(Plain-text document sources)
● ● ●

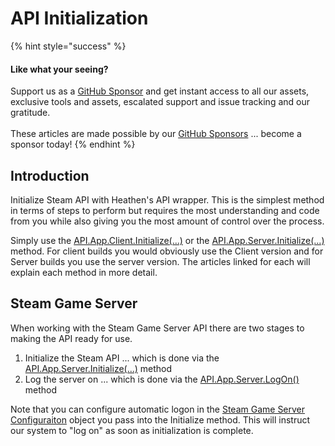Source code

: # API Initialization

{% hint style="success" %}
#### Like what your seeing?

Support us as a [GitHub Sponsor](../../../become-a-sponsor/) and get instant access to all our assets, exclusive tools and assets, escalated support and issue tracking and our gratitude.\
\
These articles are made possible by our [GitHub Sponsors](../../../become-a-sponsor/) ... become a sponsor today!
{% endhint %}

## Introduction

Initialize Steam API with Heathen's API wrapper. This is the simplest method in terms of steps to perform but requires the most understanding and code from you while also giving you the most amount of control over the process.

Simply use the [API.App.Client.Initialize(...)](../api/app.client.md#initialize) or the [API.App.Server.Initialize(...)](../api/app.server.md#initialize) method. For client builds you would obviously use the Client version and for Server builds you use the server version. The articles linked for each will explain each method in more detail.&#x20;

## Steam Game Server

When working with the Steam Game Server API there are two stages to making the API ready for use.

1. Initialize the Steam API ... which is done via the [API.App.Server.Initialize(...)](../api/app.server.md#initialize) method
2. Log the server on ... which is done via the [API.App.Server.LogOn()](../api/app.server.md#logon) method

Note that you can configure automatic logon in the [Steam Game Server Configuraiton](../objects/steam-game-server-configuration.md) object you pass into the Initialize method. This will instruct our system to "log on" as soon as initialization is complete.
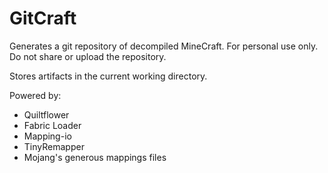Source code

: # GitCraft

Generates a git repository of decompiled MineCraft. For personal use only. Do not share or upload the repository.

Stores artifacts in the current working directory.

Powered by:
  - Quiltflower
  - Fabric Loader
  - Mapping-io
  - TinyRemapper
  - Mojang's generous mappings files
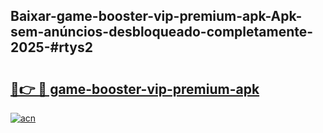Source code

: ## Baixar-game-booster-vip-premium-apk-Apk-sem-anúncios-desbloqueado-completamente-2025-#rtys2

# <h2><a href="https://ainizakaria.my?title=game-booster-vip-premium-apk&ref=20M">🔗👉 🔴 game-booster-vip-premium-apk</a></h2>

[![acn](https://github.com/user-attachments/assets/0f9c940e-d8b0-45ae-aac7-cd30a18b3e1c)](https://ainizakaria.my?title=game-booster-vip-premium-apk&ref=20M)

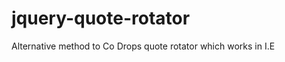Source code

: jquery-quote-rotator
====================

Alternative method to Co Drops quote rotator which works in I.E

● ● ●

### ACTIVITY
Reproduce the lines above, beginning at the line with "Simply use the" and stopping after the line with "## Steam Game Server", exactly as they are.

### TASK SOLUTION
Simply use the [API.App.Client.Initialize(...)](../api/app.client.md#initialize) or the [API.App.Server.Initialize(...)](../api/app.server.md#initialize) method. For client builds you would obviously use the Client version and for Server builds you use the server version. The articles linked for each will explain each method in more detail.&#x20;

## Steam Game Server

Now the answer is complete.